Task to carry out: Down to the last line, set down the material below exactly; skip the pictures.
··· Records
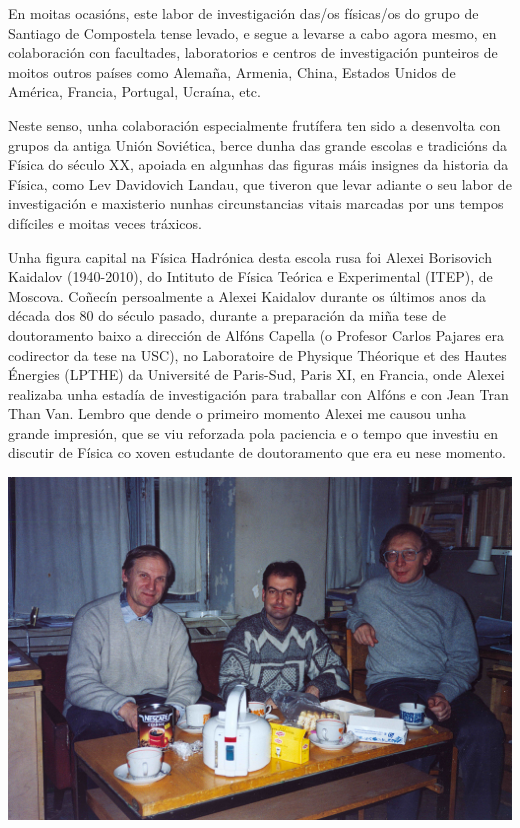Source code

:\begin{refsection}
\begin{multicols}{2}
En moitas ocasións, este labor de investigación das/os físicas/os do grupo de Santiago de Compostela tense levado, e segue a levarse a cabo agora mesmo, en colaboración con facultades, laboratorios e centros de investigación punteiros de moitos outros países como Alemaña, Armenia, China, Estados Unidos de América, Francia, Portugal, Ucraína, etc.

Neste senso, unha colaboración especialmente frutífera ten sido a desenvolta con grupos da antiga Unión Soviética, berce dunha das grande escolas e tradicións da Física do século XX, apoiada en algunhas das figuras máis insignes da historia da Física, como Lev Davidovich Landau, que tiveron que levar adiante o seu labor de investigación e maxisterio nunhas circunstancias vitais marcadas por uns tempos difíciles e moitas veces tráxicos.

Unha figura capital na Física Hadrónica desta escola rusa foi Alexei Borisovich Kaidalov (1940-2010), do Intituto de Física Teórica e Experimental (ITEP), de Moscova. Coñecín persoalmente a Alexei Kaidalov durante os últimos anos da década dos 80 do século pasado, durante a preparación da miña tese de doutoramento baixo a dirección de Alfóns Capella (o Profesor Carlos Pajares era codirector da tese na USC), no Laboratoire de Physique Théorique  et des Hautes Énergies (LPTHE) da Université de Paris-Sud, Paris XI, en Francia, onde Alexei realizaba unha estadía de investigación para traballar con Alfóns e con Jean Tran Than Van. Lembro que dende o primeiro momento Alexei me causou unha grande impresión, que se viu reforzada pola paciencia e o tempo que investiu en discutir de Física co xoven estudante de doutoramento que era eu nese momento.

\begin{center}
    \includegraphics[width=0.9\linewidth]{revistas/002/imaxes/Kaidalov_Picture.jpg}
\end{center}    


\end{multicols}
\end{refsection}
······
Exercise output:
Source code

:\begin{refsection}
\begin{multicols}{2}
En moitas ocasións, este labor de investigación das/os físicas/os do grupo de Santiago de Compostela tense levado, e segue a levarse a cabo agora mesmo, en colaboración con facultades, laboratorios e centros de investigación punteiros de moitos outros países como Alemaña, Armenia, China, Estados Unidos de América, Francia, Portugal, Ucraína, etc.

Neste senso, unha colaboración especialmente frutífera ten sido a desenvolta con grupos da antiga Unión Soviética, berce dunha das grande escolas e tradicións da Física do século XX, apoiada en algunhas das figuras máis insignes da historia da Física, como Lev Davidovich Landau, que tiveron que levar adiante o seu labor de investigación e maxisterio nunhas circunstancias vitais marcadas por uns tempos difíciles e moitas veces tráxicos.

Unha figura capital na Física Hadrónica desta escola rusa foi Alexei Borisovich Kaidalov (1940-2010), do Intituto de Física Teórica e Experimental (ITEP), de Moscova. Coñecín persoalmente a Alexei Kaidalov durante os últimos anos da década dos 80 do século pasado, durante a preparación da miña tese de doutoramento baixo a dirección de Alfóns Capella (o Profesor Carlos Pajares era codirector da tese na USC), no Laboratoire de Physique Théorique  et des Hautes Énergies (LPTHE) da Université de Paris-Sud, Paris XI, en Francia, onde Alexei realizaba unha estadía de investigación para traballar con Alfóns e con Jean Tran Than Van. Lembro que dende o primeiro momento Alexei me causou unha grande impresión, que se viu reforzada pola paciencia e o tempo que investiu en discutir de Física co xoven estudante de doutoramento que era eu nese momento.

\begin{center}
    \includegraphics[width=0.9\linewidth]{revistas/002/imaxes/Kaidalov_Picture.jpg}
\end{center}    


\end{multicols}
\end{refsection}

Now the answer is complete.